AIM OF THE EXERCISE: All of the listing, from first line to last, should be output exactly; the pictures stay out.

INPUT RECORDS:
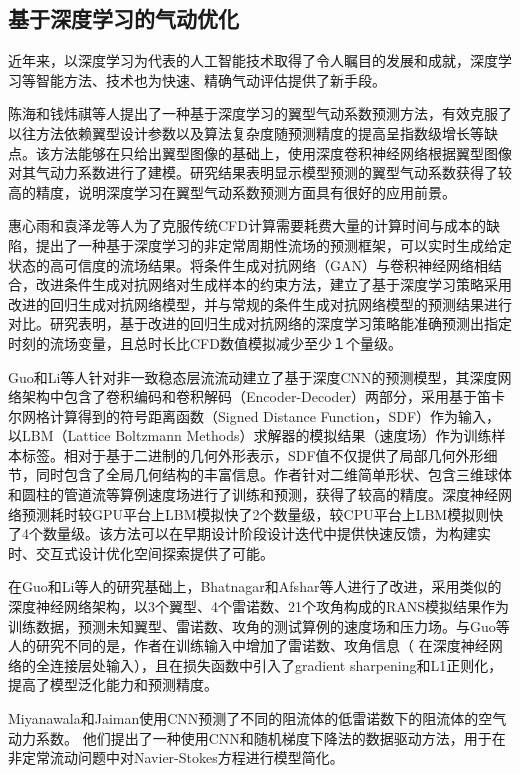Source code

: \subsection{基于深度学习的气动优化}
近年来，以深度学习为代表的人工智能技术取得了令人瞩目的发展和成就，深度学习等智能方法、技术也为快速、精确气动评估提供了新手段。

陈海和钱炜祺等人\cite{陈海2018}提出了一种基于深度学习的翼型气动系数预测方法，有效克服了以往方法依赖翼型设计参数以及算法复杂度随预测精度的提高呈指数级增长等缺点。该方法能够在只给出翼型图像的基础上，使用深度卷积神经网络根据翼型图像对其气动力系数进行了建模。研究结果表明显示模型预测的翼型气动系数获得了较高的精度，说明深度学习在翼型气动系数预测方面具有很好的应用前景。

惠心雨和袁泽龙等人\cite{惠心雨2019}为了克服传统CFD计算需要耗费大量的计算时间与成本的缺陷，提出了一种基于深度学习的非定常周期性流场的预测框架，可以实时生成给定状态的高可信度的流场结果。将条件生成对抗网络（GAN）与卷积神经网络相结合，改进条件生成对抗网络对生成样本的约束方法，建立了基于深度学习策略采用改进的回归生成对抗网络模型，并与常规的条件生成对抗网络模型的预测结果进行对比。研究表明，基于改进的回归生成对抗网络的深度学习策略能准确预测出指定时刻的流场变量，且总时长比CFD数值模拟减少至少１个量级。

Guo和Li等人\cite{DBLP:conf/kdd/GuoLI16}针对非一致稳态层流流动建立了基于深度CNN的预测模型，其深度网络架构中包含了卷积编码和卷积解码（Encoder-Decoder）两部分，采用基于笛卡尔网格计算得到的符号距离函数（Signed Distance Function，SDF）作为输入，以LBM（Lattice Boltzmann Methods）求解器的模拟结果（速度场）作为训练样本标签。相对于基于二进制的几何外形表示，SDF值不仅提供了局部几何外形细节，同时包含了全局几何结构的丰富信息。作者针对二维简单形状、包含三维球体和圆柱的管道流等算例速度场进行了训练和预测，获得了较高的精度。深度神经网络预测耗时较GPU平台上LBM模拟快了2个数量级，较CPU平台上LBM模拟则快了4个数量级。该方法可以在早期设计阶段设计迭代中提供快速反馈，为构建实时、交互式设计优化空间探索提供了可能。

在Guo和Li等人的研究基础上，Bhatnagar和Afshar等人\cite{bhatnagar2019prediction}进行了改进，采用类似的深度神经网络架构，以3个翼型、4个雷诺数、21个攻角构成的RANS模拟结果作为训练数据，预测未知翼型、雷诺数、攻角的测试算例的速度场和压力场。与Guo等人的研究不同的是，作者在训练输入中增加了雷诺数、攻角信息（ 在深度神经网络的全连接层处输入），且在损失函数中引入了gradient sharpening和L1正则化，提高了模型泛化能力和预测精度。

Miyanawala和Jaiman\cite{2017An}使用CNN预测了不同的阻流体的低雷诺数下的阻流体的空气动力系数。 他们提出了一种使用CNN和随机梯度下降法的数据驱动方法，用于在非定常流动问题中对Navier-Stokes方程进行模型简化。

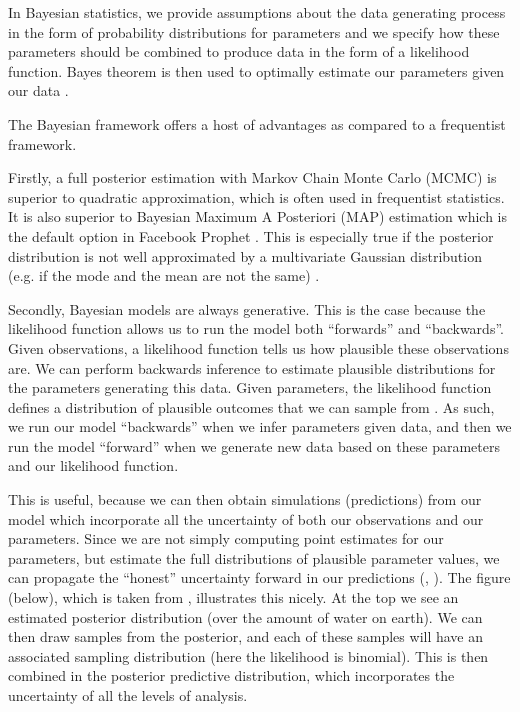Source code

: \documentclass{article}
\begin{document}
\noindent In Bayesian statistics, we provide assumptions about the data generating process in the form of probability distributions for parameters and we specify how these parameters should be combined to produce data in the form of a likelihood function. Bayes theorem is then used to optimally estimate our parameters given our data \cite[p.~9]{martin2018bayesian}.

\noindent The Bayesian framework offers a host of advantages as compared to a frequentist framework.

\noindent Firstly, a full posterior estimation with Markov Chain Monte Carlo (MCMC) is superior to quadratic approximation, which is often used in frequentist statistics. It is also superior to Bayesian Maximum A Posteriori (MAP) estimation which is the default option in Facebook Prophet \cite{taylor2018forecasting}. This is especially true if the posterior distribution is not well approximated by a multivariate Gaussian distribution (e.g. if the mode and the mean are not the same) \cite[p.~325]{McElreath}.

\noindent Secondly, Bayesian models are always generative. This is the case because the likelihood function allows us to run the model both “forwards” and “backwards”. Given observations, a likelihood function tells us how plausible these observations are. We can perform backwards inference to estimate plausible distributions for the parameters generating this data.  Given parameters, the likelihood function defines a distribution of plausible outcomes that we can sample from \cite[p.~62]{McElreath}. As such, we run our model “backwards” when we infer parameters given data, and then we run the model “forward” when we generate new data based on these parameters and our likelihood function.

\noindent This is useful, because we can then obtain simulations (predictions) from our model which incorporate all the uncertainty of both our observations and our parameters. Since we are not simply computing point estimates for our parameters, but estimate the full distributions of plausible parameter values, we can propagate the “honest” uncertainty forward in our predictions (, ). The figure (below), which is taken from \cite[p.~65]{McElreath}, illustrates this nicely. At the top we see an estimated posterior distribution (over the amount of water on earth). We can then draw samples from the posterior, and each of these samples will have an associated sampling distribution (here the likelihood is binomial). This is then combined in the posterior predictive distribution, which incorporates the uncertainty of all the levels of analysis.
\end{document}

ANSWER TO THE PROBLEM:
Source code

: \subsection{基于深度学习的气动优化}
近年来，以深度学习为代表的人工智能技术取得了令人瞩目的发展和成就，深度学习等智能方法、技术也为快速、精确气动评估提供了新手段。

陈海和钱炜祺等人\cite{陈海2018}提出了一种基于深度学习的翼型气动系数预测方法，有效克服了以往方法依赖翼型设计参数以及算法复杂度随预测精度的提高呈指数级增长等缺点。该方法能够在只给出翼型图像的基础上，使用深度卷积神经网络根据翼型图像对其气动力系数进行了建模。研究结果表明显示模型预测的翼型气动系数获得了较高的精度，说明深度学习在翼型气动系数预测方面具有很好的应用前景。

惠心雨和袁泽龙等人\cite{惠心雨2019}为了克服传统CFD计算需要耗费大量的计算时间与成本的缺陷，提出了一种基于深度学习的非定常周期性流场的预测框架，可以实时生成给定状态的高可信度的流场结果。将条件生成对抗网络（GAN）与卷积神经网络相结合，改进条件生成对抗网络对生成样本的约束方法，建立了基于深度学习策略采用改进的回归生成对抗网络模型，并与常规的条件生成对抗网络模型的预测结果进行对比。研究表明，基于改进的回归生成对抗网络的深度学习策略能准确预测出指定时刻的流场变量，且总时长比CFD数值模拟减少至少１个量级。

Guo和Li等人\cite{DBLP:conf/kdd/GuoLI16}针对非一致稳态层流流动建立了基于深度CNN的预测模型，其深度网络架构中包含了卷积编码和卷积解码（Encoder-Decoder）两部分，采用基于笛卡尔网格计算得到的符号距离函数（Signed Distance Function，SDF）作为输入，以LBM（Lattice Boltzmann Methods）求解器的模拟结果（速度场）作为训练样本标签。相对于基于二进制的几何外形表示，SDF值不仅提供了局部几何外形细节，同时包含了全局几何结构的丰富信息。作者针对二维简单形状、包含三维球体和圆柱的管道流等算例速度场进行了训练和预测，获得了较高的精度。深度神经网络预测耗时较GPU平台上LBM模拟快了2个数量级，较CPU平台上LBM模拟则快了4个数量级。该方法可以在早期设计阶段设计迭代中提供快速反馈，为构建实时、交互式设计优化空间探索提供了可能。

在Guo和Li等人的研究基础上，Bhatnagar和Afshar等人\cite{bhatnagar2019prediction}进行了改进，采用类似的深度神经网络架构，以3个翼型、4个雷诺数、21个攻角构成的RANS模拟结果作为训练数据，预测未知翼型、雷诺数、攻角的测试算例的速度场和压力场。与Guo等人的研究不同的是，作者在训练输入中增加了雷诺数、攻角信息（ 在深度神经网络的全连接层处输入），且在损失函数中引入了gradient sharpening和L1正则化，提高了模型泛化能力和预测精度。

Miyanawala和Jaiman\cite{2017An}使用CNN预测了不同的阻流体的低雷诺数下的阻流体的空气动力系数。 他们提出了一种使用CNN和随机梯度下降法的数据驱动方法，用于在非定常流动问题中对Navier-Stokes方程进行模型简化。

Source code

: \documentclass{article}
\begin{document}
\noindent In Bayesian statistics, we provide assumptions about the data generating process in the form of probability distributions for parameters and we specify how these parameters should be combined to produce data in the form of a likelihood function. Bayes theorem is then used to optimally estimate our parameters given our data \cite[p.~9]{martin2018bayesian}.

\noindent The Bayesian framework offers a host of advantages as compared to a frequentist framework.

\noindent Firstly, a full posterior estimation with Markov Chain Monte Carlo (MCMC) is superior to quadratic approximation, which is often used in frequentist statistics. It is also superior to Bayesian Maximum A Posteriori (MAP) estimation which is the default option in Facebook Prophet \cite{taylor2018forecasting}. This is especially true if the posterior distribution is not well approximated by a multivariate Gaussian distribution (e.g. if the mode and the mean are not the same) \cite[p.~325]{McElreath}.

\noindent Secondly, Bayesian models are always generative. This is the case because the likelihood function allows us to run the model both “forwards” and “backwards”. Given observations, a likelihood function tells us how plausible these observations are. We can perform backwards inference to estimate plausible distributions for the parameters generating this data.  Given parameters, the likelihood function defines a distribution of plausible outcomes that we can sample from \cite[p.~62]{McElreath}. As such, we run our model “backwards” when we infer parameters given data, and then we run the model “forward” when we generate new data based on these parameters and our likelihood function.

\noindent This is useful, because we can then obtain simulations (predictions) from our model which incorporate all the uncertainty of both our observations and our parameters. Since we are not simply computing point estimates for our parameters, but estimate the full distributions of plausible parameter values, we can propagate the “honest” uncertainty forward in our predictions (, ). The figure (below), which is taken from \cite[p.~65]{McElreath}, illustrates this nicely. At the top we see an estimated posterior distribution (over the amount of water on earth). We can then draw samples from the posterior, and each of these samples will have an associated sampling distribution (here the likelihood is binomial). This is then combined in the posterior predictive distribution, which incorporates the uncertainty of all the levels of analysis.
\end{document}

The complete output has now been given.